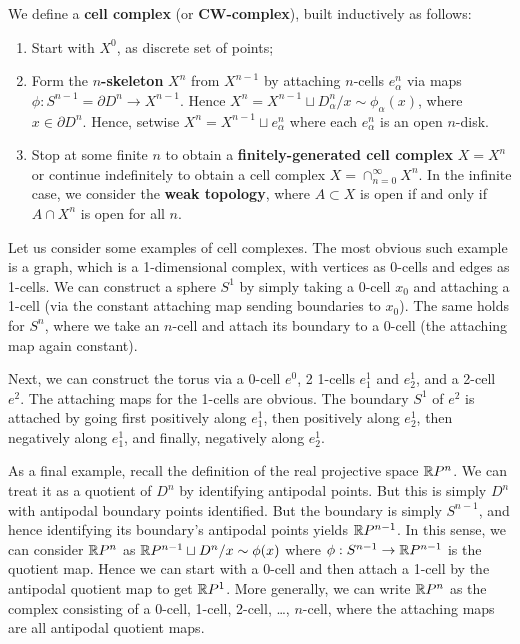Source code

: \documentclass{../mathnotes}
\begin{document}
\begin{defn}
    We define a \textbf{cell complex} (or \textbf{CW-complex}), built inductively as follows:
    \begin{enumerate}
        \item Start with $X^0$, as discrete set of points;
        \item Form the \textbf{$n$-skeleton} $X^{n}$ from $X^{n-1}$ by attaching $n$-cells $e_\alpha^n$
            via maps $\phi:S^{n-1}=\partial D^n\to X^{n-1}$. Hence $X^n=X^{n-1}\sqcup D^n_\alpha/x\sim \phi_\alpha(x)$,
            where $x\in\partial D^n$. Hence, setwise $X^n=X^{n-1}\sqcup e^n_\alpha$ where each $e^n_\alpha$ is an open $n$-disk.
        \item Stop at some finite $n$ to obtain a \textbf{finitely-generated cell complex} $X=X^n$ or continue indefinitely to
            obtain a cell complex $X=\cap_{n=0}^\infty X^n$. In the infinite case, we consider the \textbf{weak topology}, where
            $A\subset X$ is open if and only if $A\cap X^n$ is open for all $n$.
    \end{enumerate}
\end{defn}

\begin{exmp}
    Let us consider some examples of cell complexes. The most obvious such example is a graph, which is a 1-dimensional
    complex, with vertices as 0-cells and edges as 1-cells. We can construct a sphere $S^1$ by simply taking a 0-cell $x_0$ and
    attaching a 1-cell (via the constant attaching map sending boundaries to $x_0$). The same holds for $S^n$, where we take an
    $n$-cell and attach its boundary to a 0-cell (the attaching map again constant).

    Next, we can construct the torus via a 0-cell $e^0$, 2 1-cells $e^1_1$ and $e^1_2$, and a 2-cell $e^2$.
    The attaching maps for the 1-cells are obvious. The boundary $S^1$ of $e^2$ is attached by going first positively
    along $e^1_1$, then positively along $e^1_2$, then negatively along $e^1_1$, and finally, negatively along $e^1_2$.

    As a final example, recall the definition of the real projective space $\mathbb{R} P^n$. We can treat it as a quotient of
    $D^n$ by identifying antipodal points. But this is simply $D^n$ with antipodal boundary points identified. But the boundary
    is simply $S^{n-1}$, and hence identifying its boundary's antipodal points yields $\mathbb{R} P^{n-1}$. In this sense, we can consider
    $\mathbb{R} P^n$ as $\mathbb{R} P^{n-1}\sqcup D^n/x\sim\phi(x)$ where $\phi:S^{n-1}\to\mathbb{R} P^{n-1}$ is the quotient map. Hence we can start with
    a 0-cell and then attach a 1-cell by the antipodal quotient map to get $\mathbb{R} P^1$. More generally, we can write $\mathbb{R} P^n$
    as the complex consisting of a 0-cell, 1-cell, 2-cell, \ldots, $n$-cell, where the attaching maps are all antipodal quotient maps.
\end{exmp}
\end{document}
---
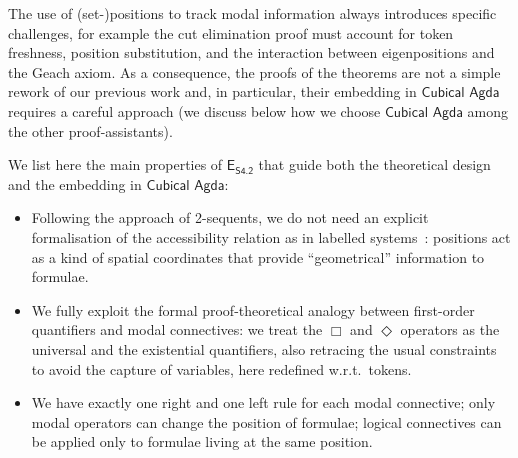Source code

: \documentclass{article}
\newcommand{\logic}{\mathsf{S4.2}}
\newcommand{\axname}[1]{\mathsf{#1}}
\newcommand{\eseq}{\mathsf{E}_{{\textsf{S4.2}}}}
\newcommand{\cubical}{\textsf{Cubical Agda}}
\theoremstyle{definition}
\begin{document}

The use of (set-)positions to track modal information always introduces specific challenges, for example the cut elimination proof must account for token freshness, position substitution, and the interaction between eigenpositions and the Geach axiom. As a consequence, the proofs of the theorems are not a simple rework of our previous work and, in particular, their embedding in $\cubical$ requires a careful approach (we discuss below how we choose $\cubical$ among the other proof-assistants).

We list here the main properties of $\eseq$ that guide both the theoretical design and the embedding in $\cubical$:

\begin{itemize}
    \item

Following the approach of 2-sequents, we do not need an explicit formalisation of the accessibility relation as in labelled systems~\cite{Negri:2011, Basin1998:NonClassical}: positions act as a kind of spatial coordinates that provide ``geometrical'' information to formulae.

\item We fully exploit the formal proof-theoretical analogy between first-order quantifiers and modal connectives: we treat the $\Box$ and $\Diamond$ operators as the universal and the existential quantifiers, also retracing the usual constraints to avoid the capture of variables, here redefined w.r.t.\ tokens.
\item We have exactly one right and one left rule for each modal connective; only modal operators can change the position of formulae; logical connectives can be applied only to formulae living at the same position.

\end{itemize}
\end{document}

Task objective:
Retype the records above, but only those lines that fall between the line containing "attaching a 1-cell" and the line containing "The attaching maps for", with both of those lines included, exactly as written.

Worked solution:
    attaching a 1-cell (via the constant attaching map sending boundaries to $x_0$). The same holds for $S^n$, where we take an
    $n$-cell and attach its boundary to a 0-cell (the attaching map again constant).

    Next, we can construct the torus via a 0-cell $e^0$, 2 1-cells $e^1_1$ and $e^1_2$, and a 2-cell $e^2$.
    The attaching maps for the 1-cells are obvious. The boundary $S^1$ of $e^2$ is attached by going first positively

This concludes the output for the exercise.